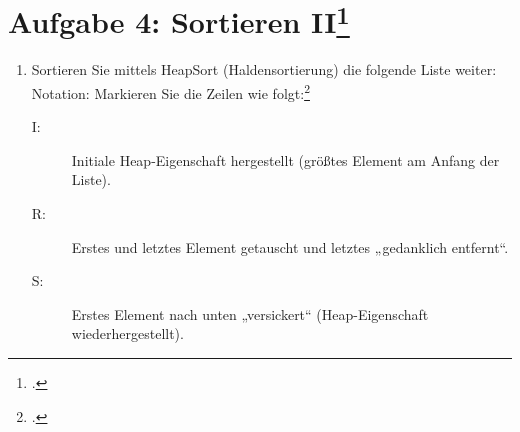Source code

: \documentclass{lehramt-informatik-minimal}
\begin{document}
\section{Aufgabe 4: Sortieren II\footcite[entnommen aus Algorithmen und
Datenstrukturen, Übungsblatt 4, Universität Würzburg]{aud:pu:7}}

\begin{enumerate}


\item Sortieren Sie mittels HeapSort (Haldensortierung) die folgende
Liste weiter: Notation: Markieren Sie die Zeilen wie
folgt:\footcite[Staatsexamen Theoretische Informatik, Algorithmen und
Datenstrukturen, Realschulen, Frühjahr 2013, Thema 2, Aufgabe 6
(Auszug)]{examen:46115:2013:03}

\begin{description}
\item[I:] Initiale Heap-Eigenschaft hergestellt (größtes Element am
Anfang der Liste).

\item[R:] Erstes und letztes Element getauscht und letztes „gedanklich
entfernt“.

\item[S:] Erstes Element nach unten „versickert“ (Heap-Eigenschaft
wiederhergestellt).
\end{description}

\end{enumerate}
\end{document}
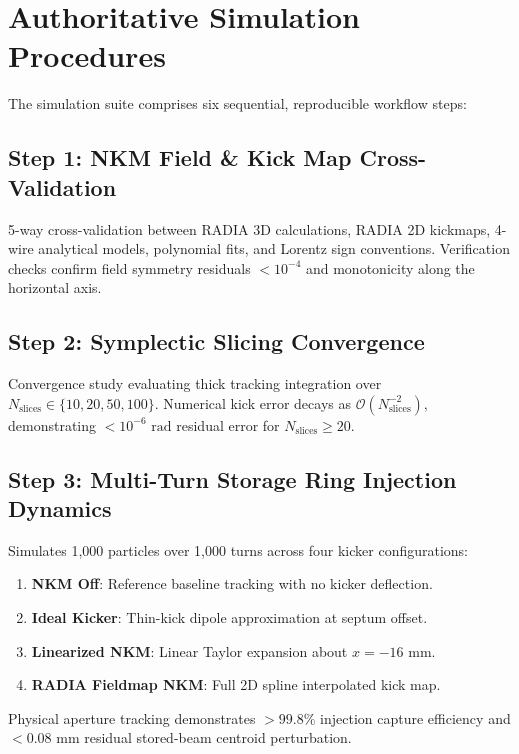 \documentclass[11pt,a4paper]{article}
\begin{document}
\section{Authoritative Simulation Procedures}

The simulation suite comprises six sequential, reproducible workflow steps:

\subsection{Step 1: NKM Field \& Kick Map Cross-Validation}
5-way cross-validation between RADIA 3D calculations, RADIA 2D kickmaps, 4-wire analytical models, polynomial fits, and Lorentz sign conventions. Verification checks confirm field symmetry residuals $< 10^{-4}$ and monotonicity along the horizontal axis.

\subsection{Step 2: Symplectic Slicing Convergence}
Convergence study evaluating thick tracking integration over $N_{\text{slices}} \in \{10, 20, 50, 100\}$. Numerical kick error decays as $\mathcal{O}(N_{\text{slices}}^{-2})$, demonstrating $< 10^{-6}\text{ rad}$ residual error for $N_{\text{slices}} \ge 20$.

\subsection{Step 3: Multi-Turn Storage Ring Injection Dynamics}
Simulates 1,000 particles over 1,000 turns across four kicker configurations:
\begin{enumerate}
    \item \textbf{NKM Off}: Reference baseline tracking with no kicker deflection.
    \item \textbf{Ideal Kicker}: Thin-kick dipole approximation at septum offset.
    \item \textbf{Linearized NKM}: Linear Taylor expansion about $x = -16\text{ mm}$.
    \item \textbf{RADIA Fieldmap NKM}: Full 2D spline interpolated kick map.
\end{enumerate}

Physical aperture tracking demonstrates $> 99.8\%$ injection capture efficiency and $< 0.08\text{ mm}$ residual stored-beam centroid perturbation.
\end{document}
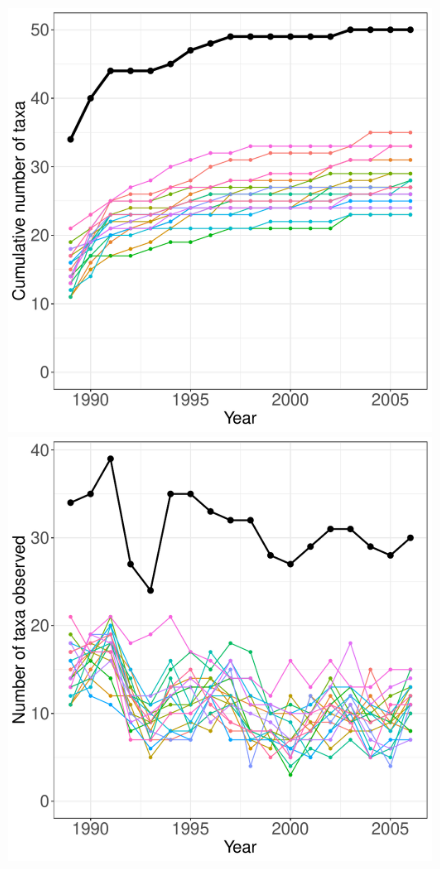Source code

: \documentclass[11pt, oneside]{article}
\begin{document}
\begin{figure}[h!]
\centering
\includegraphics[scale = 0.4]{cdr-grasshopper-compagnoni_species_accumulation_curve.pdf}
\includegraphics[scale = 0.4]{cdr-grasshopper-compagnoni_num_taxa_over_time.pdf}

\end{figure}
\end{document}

^^^^^^^^^^^^^^^^

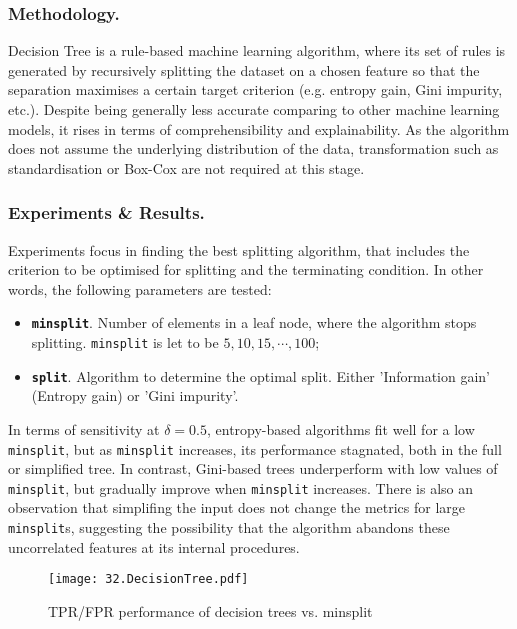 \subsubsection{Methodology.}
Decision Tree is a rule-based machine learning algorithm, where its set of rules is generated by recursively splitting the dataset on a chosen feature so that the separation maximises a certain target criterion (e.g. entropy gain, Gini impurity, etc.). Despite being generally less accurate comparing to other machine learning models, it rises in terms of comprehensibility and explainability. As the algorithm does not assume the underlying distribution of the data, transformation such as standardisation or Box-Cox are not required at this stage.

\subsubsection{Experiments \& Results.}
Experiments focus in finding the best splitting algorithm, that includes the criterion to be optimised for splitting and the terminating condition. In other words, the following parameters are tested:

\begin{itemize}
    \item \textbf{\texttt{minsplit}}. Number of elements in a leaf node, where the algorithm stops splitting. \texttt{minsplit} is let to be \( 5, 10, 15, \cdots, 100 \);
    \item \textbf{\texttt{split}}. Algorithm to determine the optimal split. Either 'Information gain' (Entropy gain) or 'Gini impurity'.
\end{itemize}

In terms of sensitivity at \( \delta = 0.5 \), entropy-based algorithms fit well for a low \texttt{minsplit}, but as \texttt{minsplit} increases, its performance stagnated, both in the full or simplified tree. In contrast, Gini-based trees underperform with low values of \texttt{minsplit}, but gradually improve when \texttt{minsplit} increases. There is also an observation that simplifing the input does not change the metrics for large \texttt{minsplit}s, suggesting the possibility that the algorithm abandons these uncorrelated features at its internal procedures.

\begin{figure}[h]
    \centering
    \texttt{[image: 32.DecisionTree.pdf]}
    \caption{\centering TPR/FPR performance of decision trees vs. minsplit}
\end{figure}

^^^^^^^^^^^^^^^^

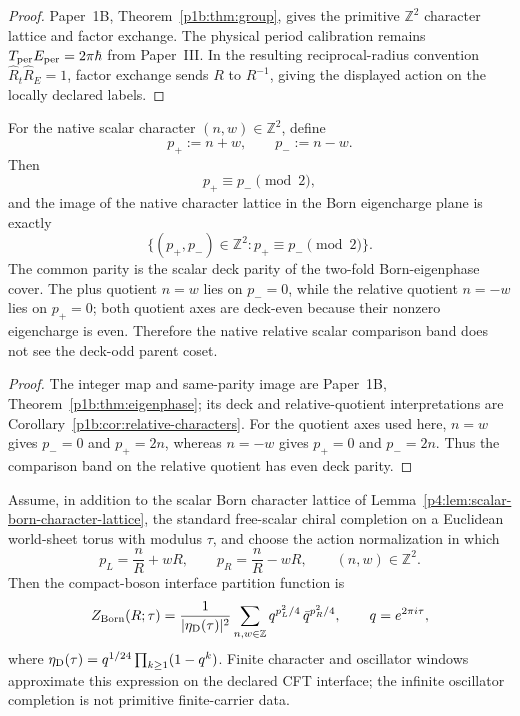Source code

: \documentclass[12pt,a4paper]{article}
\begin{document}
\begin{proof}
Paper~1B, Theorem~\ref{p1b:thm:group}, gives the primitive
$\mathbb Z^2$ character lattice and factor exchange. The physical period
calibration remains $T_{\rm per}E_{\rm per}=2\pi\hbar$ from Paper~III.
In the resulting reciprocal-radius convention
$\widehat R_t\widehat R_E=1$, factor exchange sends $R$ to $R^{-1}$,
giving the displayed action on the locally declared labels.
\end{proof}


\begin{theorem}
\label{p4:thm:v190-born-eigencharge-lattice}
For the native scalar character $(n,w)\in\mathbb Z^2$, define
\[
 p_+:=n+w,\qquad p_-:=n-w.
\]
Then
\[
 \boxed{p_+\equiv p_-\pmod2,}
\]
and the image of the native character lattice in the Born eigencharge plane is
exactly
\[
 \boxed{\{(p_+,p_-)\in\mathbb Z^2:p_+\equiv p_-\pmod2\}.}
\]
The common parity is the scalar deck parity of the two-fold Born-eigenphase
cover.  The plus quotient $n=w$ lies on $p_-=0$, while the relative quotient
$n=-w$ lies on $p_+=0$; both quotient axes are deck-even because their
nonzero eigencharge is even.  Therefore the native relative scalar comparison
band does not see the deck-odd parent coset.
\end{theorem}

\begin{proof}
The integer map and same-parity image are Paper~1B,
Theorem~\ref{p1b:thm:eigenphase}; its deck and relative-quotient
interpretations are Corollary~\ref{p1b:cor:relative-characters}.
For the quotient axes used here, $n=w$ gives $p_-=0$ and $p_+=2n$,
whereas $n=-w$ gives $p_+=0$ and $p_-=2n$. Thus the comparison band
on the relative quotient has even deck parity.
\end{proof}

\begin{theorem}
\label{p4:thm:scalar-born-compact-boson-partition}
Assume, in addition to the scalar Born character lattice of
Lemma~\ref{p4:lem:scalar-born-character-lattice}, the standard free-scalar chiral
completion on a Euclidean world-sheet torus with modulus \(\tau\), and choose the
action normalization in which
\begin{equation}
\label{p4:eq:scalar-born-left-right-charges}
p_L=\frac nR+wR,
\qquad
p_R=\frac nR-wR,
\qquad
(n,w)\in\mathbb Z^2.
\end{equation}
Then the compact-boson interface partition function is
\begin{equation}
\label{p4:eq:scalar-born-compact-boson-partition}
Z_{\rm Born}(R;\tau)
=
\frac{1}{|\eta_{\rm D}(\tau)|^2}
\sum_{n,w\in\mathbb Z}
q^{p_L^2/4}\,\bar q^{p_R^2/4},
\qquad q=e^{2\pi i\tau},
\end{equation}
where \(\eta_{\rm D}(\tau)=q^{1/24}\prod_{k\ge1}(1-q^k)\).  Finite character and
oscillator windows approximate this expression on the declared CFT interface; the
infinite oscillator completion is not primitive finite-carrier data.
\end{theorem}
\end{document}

^^^^^^^^^^^^^^^^

# Directions for this task
Lines above with "relative" in them are the ones to copy.

# Exercise result
cover.  The plus quotient $n=w$ lies on $p_-=0$, while the relative quotient
nonzero eigencharge is even.  Therefore the native relative scalar comparison
Theorem~\ref{p1b:thm:eigenphase}; its deck and relative-quotient
interpretations are Corollary~\ref{p1b:cor:relative-characters}.
on the relative quotient has even deck parity.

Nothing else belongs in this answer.